Голубев был несомненно человеком выдающимся, но самомнение его превышало его умственные качества. Считая себя головой выше всех окружающих, он ко всем относился свысока и часто оскорблял людей своими глумлениями и издевательствами. Он сам изъял себя из общения с верхами русской интеллигенции, но переживал свой добровольный остракизм как незаслуженное непризнание со стороны общества. Озлобился и вымещал свое озлобление на горячо любимой жене и на всех, с кем входил в соприкосновение. В молодости, отстаивая университетскую автономию, он был либералом. Но огромное самомнение и самолюбие не позволяли ему мыслить «по трафарету». И он создал себе какую-то доморощенную идеологию из смеси толстовства со славянофильским народничеством. Он гордился своим крестьянским происхождением и часто, защищая свои сумбурные идеи, противопоставлял их, как «мужицкие», «барскому либерализму». Выработал себе особый стиль не то простонародной, не то древнерусской речи: «милости просим откушать нашего хлеба-соли», «не посетуйте» и т. п. Англичан иначе не называл, как «рыжие варвары», а русских либералов — «гуси лапчатые». Как-то всегда неловко становилось от его простонародных словечек, шуток и прибауток. Чувствовалось, что все это фальшивое и напускное.

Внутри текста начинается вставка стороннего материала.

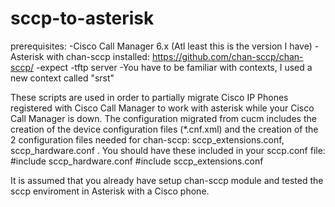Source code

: # sccp-to-asterisk

prerequisites:
-Cisco Call Manager 6.x (Atl least this is the version I have)
-Asterisk with chan-sccp installed: https://github.com/chan-sccp/chan-sccp/
-expect
-tftp server
-You have to be familiar with contexts, I used a new context called "srst"

These scripts are used in order to partially migrate Cisco IP Phones registered with Cisco Call Manager to work with asterisk while your Cisco Call Manager is down.
The configuration migrated from cucm includes the creation of the device configuration files (*.cnf.xml) and the creation of the 2 configuration files needed for chan-sccp: sccp_extensions.conf, sccp_hardware.conf .
You should have these included in your sccp.conf file:
#include sccp_hardware.conf
#include sccp_extensions.conf

It is assumed that you already have setup chan-sccp module and tested the sccp enviroment in Asterisk with a Cisco phone.

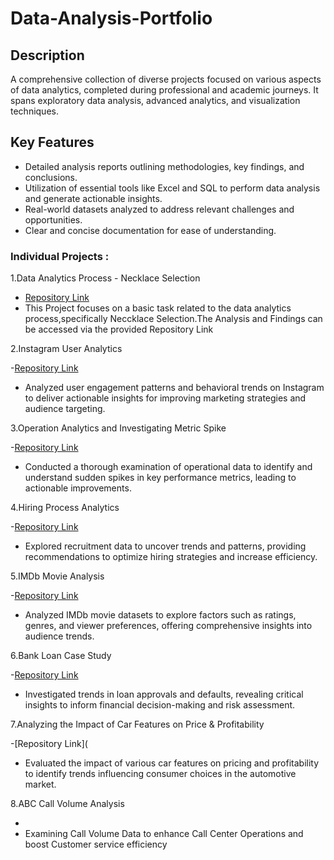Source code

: # Data-Analysis-Portfolio
## Description
A comprehensive collection of diverse projects focused on various aspects of data analytics, completed during professional and academic journeys. It spans exploratory data analysis, advanced analytics, and visualization techniques.

## Key Features
- Detailed analysis reports outlining methodologies, key findings, and conclusions.  
- Utilization of essential tools like Excel and SQL to perform data analysis and generate actionable insights.
- Real-world datasets analyzed to address relevant challenges and opportunities.  
- Clear and concise documentation for ease of understanding.

### Individual Projects :
1.Data Analytics Process - Necklace Selection 

- [Repository Link](https://github.com/RashidhaBegum/Data-Analytics-Process)
- This Project focuses on a basic task related to the data analytics process,specifically Neccklace Selection.The Analysis and Findings can be accessed via the provided 
  Repository Link

2.Instagram User Analytics

-[Repository Link](https://github.com/RashidhaBegum/Instagram-User-Analytics)
- Analyzed user engagement patterns and behavioral trends on Instagram to deliver actionable insights for improving marketing strategies and audience targeting.  

3.Operation Analytics and Investigating Metric Spike 

-[Repository Link](https://github.com/RashidhaBegum/Operation-Analytics-and-Investigating-Metric-Spike)
- Conducted a thorough examination of operational data to identify and understand sudden spikes in key performance metrics, leading to actionable improvements.

 4.Hiring Process Analytics

 -[Repository Link](https://github.com/RashidhaBegum/Hiring-Process-Analytics)
 - Explored recruitment data to uncover trends and patterns, providing recommendations to optimize hiring strategies and increase efficiency.

  5.IMDb Movie Analysis 

  -[Repository Link](https://github.com/RashidhaBegum/IMDB-Movie-Analysis)
  - Analyzed IMDb movie datasets to explore factors such as ratings, genres, and viewer preferences, offering comprehensive insights into audience trends.

6.Bank Loan Case Study

-[Repository Link](https://github.com/RashidhaBegum/Bank-Loan-Case-Study)
- Investigated trends in loan approvals and defaults, revealing critical insights to inform financial decision-making and risk assessment.

7.Analyzing the Impact of Car Features on Price & Profitability

-[Repository Link](
- Evaluated the impact of various car features on pricing and profitability to identify trends influencing consumer choices in the automotive market.

8.ABC Call Volume Analysis

-
- Examining Call Volume Data to enhance Call Center Operations and boost Customer service efficiency 
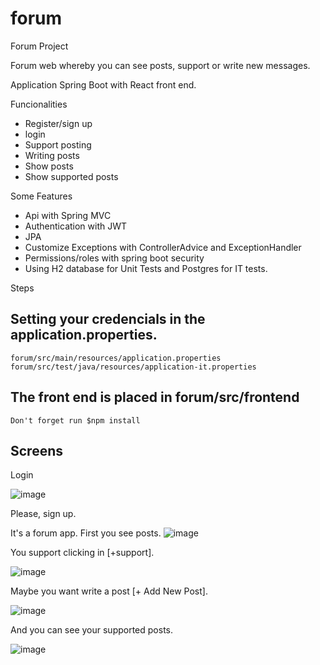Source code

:

# forum
Forum Project

Forum web whereby you can see posts, support or write new messages. 

Application Spring Boot with React front end.

Funcionalities
- Register/sign up
- login
- Support posting
- Writing posts
- Show posts
- Show supported posts

Some Features
- Api with Spring MVC
- Authentication with JWT
- JPA
- Customize Exceptions with ControllerAdvice and ExceptionHandler
- Permissions/roles with spring boot security
- Using H2 database for Unit Tests and Postgres for IT tests.

Steps

  ## Setting your credencials in the application.properties.
    forum/src/main/resources/application.properties
    forum/src/test/java/resources/application-it.properties 
  
  ## The front end is placed in forum/src/frontend
    Don't forget run $npm install 

## Screens
Login

![image](https://user-images.githubusercontent.com/16165567/154190039-0b4cc657-6c99-4e39-a63b-5914361db449.png)

Please, sign up.

It's a forum app. First you see posts.
![image](https://user-images.githubusercontent.com/16165567/154190247-14b722c6-7c4f-4fbe-a2e3-56d0f89c63e6.png)


You  support clicking in [+support].

![image](https://user-images.githubusercontent.com/16165567/154190385-7a342e9f-e46f-42ef-9eda-83f91b745364.png)


Maybe you want write a post [+ Add New Post].

![image](https://user-images.githubusercontent.com/16165567/154190585-3021ea08-0643-419f-a62a-1ec25558974e.png)

And you can see your supported posts.

![image](https://user-images.githubusercontent.com/16165567/154190689-0167f8df-76c8-4699-9af3-719fd1193bff.png)
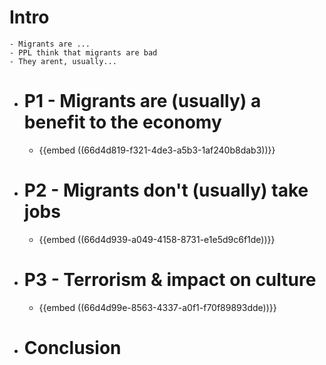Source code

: # Intro
	- Migrants are ...
	- PPL think that migrants are bad
	- They arent, usually...
- # P1 - Migrants are (usually) a benefit to the economy
	- {{embed ((66d4d819-f321-4de3-a5b3-1af240b8dab3))}}
- # P2 - Migrants don't (usually) take jobs
	- {{embed ((66d4d939-a049-4158-8731-e1e5d9c6f1de))}}
- # P3 - Terrorism & impact on culture
	- {{embed ((66d4d99e-8563-4337-a0f1-f70f89893dde))}}
- # Conclusion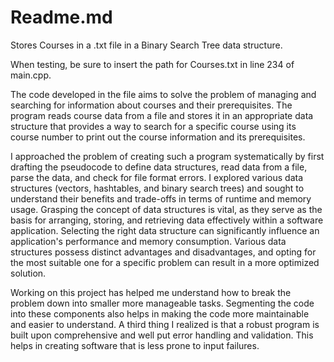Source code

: # Readme.md

Stores Courses in a .txt file in a Binary Search Tree data structure.

When testing, be sure to insert the path for Courses.txt in line 234 of main.cpp.



The code developed in the file aims to solve the problem of managing and searching for information about courses and their prerequisites. The program reads course data from a file and stores it in an appropriate data structure that provides a way to search for a specific course using its course number to print out the course information and its prerequisites.

I approached the problem of creating such a program systematically by first drafting the pseudocode to define data structures, read data from a file, parse the data, and check for file format errors. I explored various data structures (vectors, hashtables, and binary search trees) and sought to understand their benefits and trade-offs in terms of runtime and memory usage. Grasping the concept of data structures is vital, as they serve as the basis for arranging, storing, and retrieving data effectively within a software application. Selecting the right data structure can significantly influence an application's performance and memory consumption. Various data structures possess distinct advantages and disadvantages, and opting for the most suitable one for a specific problem can result in a more optimized solution.

Working on this project has helped me understand how to break the problem down into smaller more manageable tasks. Segmenting the code into these components also helps in making the code more maintainable and easier to understand. A third thing I realized is that a robust program is built upon comprehensive and well put error handling and validation. This helps in creating software that is less prone to input failures.
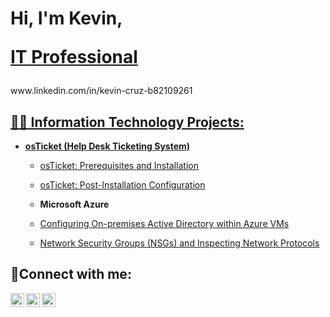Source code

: <h1>Hi, I'm Kevin,

  
  
  [IT Professional](www.linkedin.com/in/kevin-cruz-b82109261)
  </h1> 
www.linkedin.com/in/kevin-cruz-b82109261
<a href="www.linkedin.com/in/kevin-cruz-b82109261">

<h2>👨‍💻 Information Technology Projects:</h2>

- <b>osTicket (Help Desk Ticketing System)</b>
  - [osTicket: Prerequisites and Installation](https://github.com/KevinVCruz26/osticket-prereqs)
  - [osTicket: Post-Installation Configuration](https://github.com/KevinVCruz26/osTicket-Post-Installation-Configuration)
  - <b>Microsoft Azure</b>
  - [Configuring On-premises Active Directory within Azure VMs](https://github.com/KevinVCruz26/Configuring-On-premises-Active-Directory-within-Azure-VMs)
  
  - [Network Security Groups (NSGs) and Inspecting Network Protocols](https://github.com/KevinVCruz26/Network-Security-Groups-NSGs-and-Inspecting-Network-Protocols)

<h2>🤳Connect with me:</h2>

[<img align="left" alt="Josh | Twitter" width="22px" src="https://cdn.jsdelivr.net/npm/simple-icons@v3/icons/twitter.svg" />][twitter]
[<img align="left" alt="Josh | LinkedIn" width="22px" src="https://cdn.jsdelivr.net/npm/simple-icons@v3/icons/linkedin.svg" />][linkedin]
[<img align="left" alt="Josh | Instagram" width="22px" src="https://cdn.jsdelivr.net/npm/simple-icons@v3/icons/instagram.svg" />][instagram]

[twitter]: https://twitter.com/Josh
[instagram]: https://www.instagram.com/Josh
[linkedin]: https://linkedin.com/in/Josh
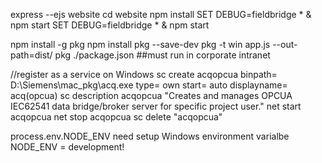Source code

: express --ejs website
cd website
npm install
SET DEBUG=fieldbridge * & npm start
SET DEBUG=fieldbridge * & npm start

npm install -g pkg
npm install pkg --save-dev
pkg -t win app.js --out-path=dist/
pkg ./package.json  ##must run in corporate intranet

//register as a service on Windows
sc create acqopcua binpath= D:\Siemens\mac_pkg\acq.exe type= own start= auto displayname= acq(opcua) 
sc description acqopcua "Creates and manages OPCUA IEC62541 data bridge/broker server for specific project user."
net start acqopcua 
net stop acqopcua
sc delete "acqopcua"

process.env.NODE_ENV need setup Windows environment varialbe NODE_ENV = development!
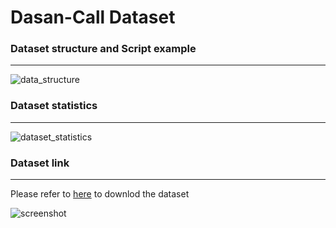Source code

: # Dasan-Call Dataset

### Dataset structure and Script example

---

![data_structure](/Users/hoyoon/work/dasan/AICC_audio_dataset/img/data_structure.png)

### Dataset statistics

---

![dataset_statistics](/Users/hoyoon/work/dasan/AICC_audio_dataset/img/dataset_statistics.png)

### Dataset link

---

Please refer to [here](https://data.seoul.go.kr/etc/aiEduData.do) to downlod the dataset

![screenshot](/Users/hoyoon/work/dasan/AICC_audio_dataset/img/screenshot.png)
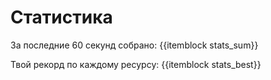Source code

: # Статистика

За последние 60 секунд собрано: {{itemblock stats_sum}}

Твой рекорд по каждому ресурсу: {{itemblock stats_best}}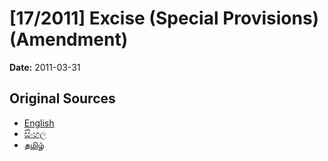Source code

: # [17/2011] Excise (Special Provisions) (Amendment)

**Date:** 2011-03-31

## Original Sources

- [English](https://documents.gov.lk/view/acts/2011/3/17-2011_E.pdf)
- [සිංහල](https://documents.gov.lk/view/acts/2011/3/17-2011_S.pdf)
- [தமிழ்](https://documents.gov.lk/view/acts/2011/3/17-2011_T.pdf)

Два раза в году, в день св. Александра Невского и на «Веру, Надежду, Любовь», Голубевы приглашали своих соседей на именинный обед. Непременно подавалась осетрина и какое-то приторно-сладкое пирожное. Вино, конечно, было собственное, и о нем полагалось вести специальный винодельческий разговор. А после обеда, за чайным столом, — обязательно разговоры на политические темы.

Голубев страстно любил спорить, но спорил не по существу предмета, а, подхватывая какую-либо второстепенную и неудачно выраженную мысль противника, начинал ало, иногда очень остроумно, над ним измываться. Во время этих споров маленькая Надежда Прокофьевна тихо сидела за самоваром, спрашивая гостей: «Вам два или три куска? Хотите варенья?» Если же позволяла себе вставить несколько замечаний в завязавшийся политический, спор, то муж ее останавливал: «Не вашего это женского ума дело, дитятко». (Они были на «вы». Он называл ее — «дитятко», а она его — по имени и отчеству). Бедная старушка привыкла к таким выходкам мужа. Сразу умолкала и принималась усердно вытирать чашки полотенцем, близко поднося их к своим близоруким глазам. Вообще при муже она или молчала, или говорила о хозяйственных мелочах. Но, когда приезжала к нам в гости одна, язык у нее развязывался. И тут мы слушали интереснейшие рассказы о ее прежней жизни в Цюрихе, где она была единственной женщиной-студенткой, пребывание которой в университете было встречено негодованием не только со стороны большинства студентов, но и со стороны некоторых профессоров, позволявших себе по отношению к ней грубые выходки. Была она женщина умная и образованная, имевшая о многом свои оригинальные суждения. И всегда не хотелось ее отпускать, когда старый кучер на стареньких лошадях отвозил ее в «замок Черномора», как мы называли голубевскую дачу, где она опять превращалась в бессловесную рабыню.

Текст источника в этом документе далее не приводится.